Exercise details:
Each entry is to be restated word for word, with nothing omitted.

Collected data:
----------

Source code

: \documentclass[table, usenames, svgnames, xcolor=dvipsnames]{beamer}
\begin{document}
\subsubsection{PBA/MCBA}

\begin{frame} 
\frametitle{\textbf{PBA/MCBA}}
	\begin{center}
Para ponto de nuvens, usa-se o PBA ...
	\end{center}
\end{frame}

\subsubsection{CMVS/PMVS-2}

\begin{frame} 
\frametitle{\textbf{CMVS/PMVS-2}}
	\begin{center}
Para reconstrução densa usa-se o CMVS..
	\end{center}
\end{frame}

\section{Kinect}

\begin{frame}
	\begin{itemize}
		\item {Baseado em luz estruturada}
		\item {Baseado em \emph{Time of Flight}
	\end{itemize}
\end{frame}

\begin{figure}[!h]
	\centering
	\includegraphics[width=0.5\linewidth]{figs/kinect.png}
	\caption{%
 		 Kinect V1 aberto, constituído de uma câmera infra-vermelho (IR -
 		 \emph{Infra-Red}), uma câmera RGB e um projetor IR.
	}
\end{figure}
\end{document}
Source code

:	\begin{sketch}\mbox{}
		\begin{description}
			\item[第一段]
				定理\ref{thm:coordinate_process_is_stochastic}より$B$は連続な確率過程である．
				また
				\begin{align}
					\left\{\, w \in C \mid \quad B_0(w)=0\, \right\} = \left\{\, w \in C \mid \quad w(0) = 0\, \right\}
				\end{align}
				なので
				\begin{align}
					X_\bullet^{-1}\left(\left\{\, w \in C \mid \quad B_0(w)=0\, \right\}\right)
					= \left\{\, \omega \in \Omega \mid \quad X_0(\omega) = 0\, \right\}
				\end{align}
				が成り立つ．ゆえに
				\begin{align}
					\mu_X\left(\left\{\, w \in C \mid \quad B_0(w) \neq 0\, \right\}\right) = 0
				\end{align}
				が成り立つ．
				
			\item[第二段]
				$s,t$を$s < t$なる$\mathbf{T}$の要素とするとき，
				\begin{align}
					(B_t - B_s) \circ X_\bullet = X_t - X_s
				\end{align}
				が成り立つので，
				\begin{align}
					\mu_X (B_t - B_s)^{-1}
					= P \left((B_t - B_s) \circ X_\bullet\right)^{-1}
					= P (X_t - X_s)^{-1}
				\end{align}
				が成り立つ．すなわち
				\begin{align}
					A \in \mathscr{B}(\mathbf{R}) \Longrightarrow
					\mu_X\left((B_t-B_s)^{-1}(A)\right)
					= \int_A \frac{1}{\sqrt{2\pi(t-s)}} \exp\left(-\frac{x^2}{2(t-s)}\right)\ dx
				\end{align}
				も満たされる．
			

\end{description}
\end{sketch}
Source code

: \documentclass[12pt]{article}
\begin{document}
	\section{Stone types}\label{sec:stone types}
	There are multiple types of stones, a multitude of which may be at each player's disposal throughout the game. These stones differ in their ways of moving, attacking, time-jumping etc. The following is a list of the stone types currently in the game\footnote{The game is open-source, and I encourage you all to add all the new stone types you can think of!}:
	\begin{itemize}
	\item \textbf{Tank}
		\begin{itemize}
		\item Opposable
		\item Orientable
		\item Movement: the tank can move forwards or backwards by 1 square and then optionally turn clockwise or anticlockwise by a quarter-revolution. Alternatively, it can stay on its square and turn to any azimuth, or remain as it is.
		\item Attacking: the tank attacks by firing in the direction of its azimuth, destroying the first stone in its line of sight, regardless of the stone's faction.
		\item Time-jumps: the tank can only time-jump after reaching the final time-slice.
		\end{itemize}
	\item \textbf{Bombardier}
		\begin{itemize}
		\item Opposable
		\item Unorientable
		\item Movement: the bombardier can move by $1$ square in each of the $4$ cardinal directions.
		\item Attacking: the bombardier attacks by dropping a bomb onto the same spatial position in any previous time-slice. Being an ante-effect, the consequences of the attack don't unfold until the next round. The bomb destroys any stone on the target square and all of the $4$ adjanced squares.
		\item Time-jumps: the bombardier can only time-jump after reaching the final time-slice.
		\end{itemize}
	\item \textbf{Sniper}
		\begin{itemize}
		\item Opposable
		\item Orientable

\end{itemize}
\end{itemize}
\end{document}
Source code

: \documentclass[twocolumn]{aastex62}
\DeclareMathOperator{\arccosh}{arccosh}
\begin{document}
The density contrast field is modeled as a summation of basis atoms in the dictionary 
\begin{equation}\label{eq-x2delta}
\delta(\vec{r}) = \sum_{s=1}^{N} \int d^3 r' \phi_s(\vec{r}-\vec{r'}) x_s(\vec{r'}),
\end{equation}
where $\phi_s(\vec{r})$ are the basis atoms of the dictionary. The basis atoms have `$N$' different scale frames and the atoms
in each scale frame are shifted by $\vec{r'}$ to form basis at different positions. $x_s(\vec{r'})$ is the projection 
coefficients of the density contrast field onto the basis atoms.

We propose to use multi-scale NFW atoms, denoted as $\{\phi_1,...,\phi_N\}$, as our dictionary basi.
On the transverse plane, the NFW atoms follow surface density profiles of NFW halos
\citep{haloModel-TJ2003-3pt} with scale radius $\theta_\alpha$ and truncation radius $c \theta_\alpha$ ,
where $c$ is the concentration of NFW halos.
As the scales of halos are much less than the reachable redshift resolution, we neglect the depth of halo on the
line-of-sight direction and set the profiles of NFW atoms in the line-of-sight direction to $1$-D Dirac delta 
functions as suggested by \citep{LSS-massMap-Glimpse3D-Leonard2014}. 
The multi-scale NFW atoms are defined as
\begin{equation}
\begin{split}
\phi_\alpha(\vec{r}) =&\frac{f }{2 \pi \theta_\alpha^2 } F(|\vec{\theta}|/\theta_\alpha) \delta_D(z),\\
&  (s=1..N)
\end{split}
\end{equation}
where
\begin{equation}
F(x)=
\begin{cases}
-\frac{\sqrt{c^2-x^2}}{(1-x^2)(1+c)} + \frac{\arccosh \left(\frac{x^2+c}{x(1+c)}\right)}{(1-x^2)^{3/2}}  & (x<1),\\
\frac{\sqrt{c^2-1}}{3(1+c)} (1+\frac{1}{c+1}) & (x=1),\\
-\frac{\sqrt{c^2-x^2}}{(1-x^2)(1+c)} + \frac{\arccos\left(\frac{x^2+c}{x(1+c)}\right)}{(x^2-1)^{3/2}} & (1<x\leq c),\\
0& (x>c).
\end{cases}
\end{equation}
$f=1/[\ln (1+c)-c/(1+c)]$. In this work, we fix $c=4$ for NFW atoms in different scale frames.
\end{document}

----------

Response:
Source code

: \documentclass[table, usenames, svgnames, xcolor=dvipsnames]{beamer}
\begin{document}
\subsubsection{PBA/MCBA}

\begin{frame} 
\frametitle{\textbf{PBA/MCBA}}
	\begin{center}
Para ponto de nuvens, usa-se o PBA ...
	\end{center}
\end{frame}

\subsubsection{CMVS/PMVS-2}

\begin{frame} 
\frametitle{\textbf{CMVS/PMVS-2}}
	\begin{center}
Para reconstrução densa usa-se o CMVS..
	\end{center}
\end{frame}

\section{Kinect}

\begin{frame}
	\begin{itemize}
		\item {Baseado em luz estruturada}
		\item {Baseado em \emph{Time of Flight}
	\end{itemize}
\end{frame}

\begin{figure}[!h]
	\centering
	\includegraphics[width=0.5\linewidth]{figs/kinect.png}
	\caption{%
 		 Kinect V1 aberto, constituído de uma câmera infra-vermelho (IR -
 		 \emph{Infra-Red}), uma câmera RGB e um projetor IR.
	}
\end{figure}
\end{document}
Source code

:	\begin{sketch}\mbox{}
		\begin{description}
			\item[第一段]
				定理\ref{thm:coordinate_process_is_stochastic}より$B$は連続な確率過程である．
				また
				\begin{align}
					\left\{\, w \in C \mid \quad B_0(w)=0\, \right\} = \left\{\, w \in C \mid \quad w(0) = 0\, \right\}
				\end{align}
				なので
				\begin{align}
					X_\bullet^{-1}\left(\left\{\, w \in C \mid \quad B_0(w)=0\, \right\}\right)
					= \left\{\, \omega \in \Omega \mid \quad X_0(\omega) = 0\, \right\}
				\end{align}
				が成り立つ．ゆえに
				\begin{align}
					\mu_X\left(\left\{\, w \in C \mid \quad B_0(w) \neq 0\, \right\}\right) = 0
				\end{align}
				が成り立つ．
				
			\item[第二段]
				$s,t$を$s < t$なる$\mathbf{T}$の要素とするとき，
				\begin{align}
					(B_t - B_s) \circ X_\bullet = X_t - X_s
				\end{align}
				が成り立つので，
				\begin{align}
					\mu_X (B_t - B_s)^{-1}
					= P \left((B_t - B_s) \circ X_\bullet\right)^{-1}
					= P (X_t - X_s)^{-1}
				\end{align}
				が成り立つ．すなわち
				\begin{align}
					A \in \mathscr{B}(\mathbf{R}) \Longrightarrow
					\mu_X\left((B_t-B_s)^{-1}(A)\right)
					= \int_A \frac{1}{\sqrt{2\pi(t-s)}} \exp\left(-\frac{x^2}{2(t-s)}\right)\ dx
				\end{align}
				も満たされる．
			

\end{description}
\end{sketch}
Source code

: \documentclass[12pt]{article}
\begin{document}
	\section{Stone types}\label{sec:stone types}
	There are multiple types of stones, a multitude of which may be at each player's disposal throughout the game. These stones differ in their ways of moving, attacking, time-jumping etc. The following is a list of the stone types currently in the game\footnote{The game is open-source, and I encourage you all to add all the new stone types you can think of!}:
	\begin{itemize}
	\item \textbf{Tank}
		\begin{itemize}
		\item Opposable
		\item Orientable
		\item Movement: the tank can move forwards or backwards by 1 square and then optionally turn clockwise or anticlockwise by a quarter-revolution. Alternatively, it can stay on its square and turn to any azimuth, or remain as it is.
		\item Attacking: the tank attacks by firing in the direction of its azimuth, destroying the first stone in its line of sight, regardless of the stone's faction.
		\item Time-jumps: the tank can only time-jump after reaching the final time-slice.
		\end{itemize}
	\item \textbf{Bombardier}
		\begin{itemize}
		\item Opposable
		\item Unorientable
		\item Movement: the bombardier can move by $1$ square in each of the $4$ cardinal directions.
		\item Attacking: the bombardier attacks by dropping a bomb onto the same spatial position in any previous time-slice. Being an ante-effect, the consequences of the attack don't unfold until the next round. The bomb destroys any stone on the target square and all of the $4$ adjanced squares.
		\item Time-jumps: the bombardier can only time-jump after reaching the final time-slice.
		\end{itemize}
	\item \textbf{Sniper}
		\begin{itemize}
		\item Opposable
		\item Orientable

\end{itemize}
\end{itemize}
\end{document}
Source code

: \documentclass[twocolumn]{aastex62}
\DeclareMathOperator{\arccosh}{arccosh}
\begin{document}
The density contrast field is modeled as a summation of basis atoms in the dictionary 
\begin{equation}\label{eq-x2delta}
\delta(\vec{r}) = \sum_{s=1}^{N} \int d^3 r' \phi_s(\vec{r}-\vec{r'}) x_s(\vec{r'}),
\end{equation}
where $\phi_s(\vec{r})$ are the basis atoms of the dictionary. The basis atoms have `$N$' different scale frames and the atoms
in each scale frame are shifted by $\vec{r'}$ to form basis at different positions. $x_s(\vec{r'})$ is the projection 
coefficients of the density contrast field onto the basis atoms.

We propose to use multi-scale NFW atoms, denoted as $\{\phi_1,...,\phi_N\}$, as our dictionary basi.
On the transverse plane, the NFW atoms follow surface density profiles of NFW halos
\citep{haloModel-TJ2003-3pt} with scale radius $\theta_\alpha$ and truncation radius $c \theta_\alpha$ ,
where $c$ is the concentration of NFW halos.
As the scales of halos are much less than the reachable redshift resolution, we neglect the depth of halo on the
line-of-sight direction and set the profiles of NFW atoms in the line-of-sight direction to $1$-D Dirac delta 
functions as suggested by \citep{LSS-massMap-Glimpse3D-Leonard2014}. 
The multi-scale NFW atoms are defined as
\begin{equation}
\begin{split}
\phi_\alpha(\vec{r}) =&\frac{f }{2 \pi \theta_\alpha^2 } F(|\vec{\theta}|/\theta_\alpha) \delta_D(z),\\
&  (s=1..N)
\end{split}
\end{equation}
where
\begin{equation}
F(x)=
\begin{cases}
-\frac{\sqrt{c^2-x^2}}{(1-x^2)(1+c)} + \frac{\arccosh \left(\frac{x^2+c}{x(1+c)}\right)}{(1-x^2)^{3/2}}  & (x<1),\\
\frac{\sqrt{c^2-1}}{3(1+c)} (1+\frac{1}{c+1}) & (x=1),\\
-\frac{\sqrt{c^2-x^2}}{(1-x^2)(1+c)} + \frac{\arccos\left(\frac{x^2+c}{x(1+c)}\right)}{(x^2-1)^{3/2}} & (1<x\leq c),\\
0& (x>c).
\end{cases}
\end{equation}
$f=1/[\ln (1+c)-c/(1+c)]$. In this work, we fix $c=4$ for NFW atoms in different scale frames.
\end{document}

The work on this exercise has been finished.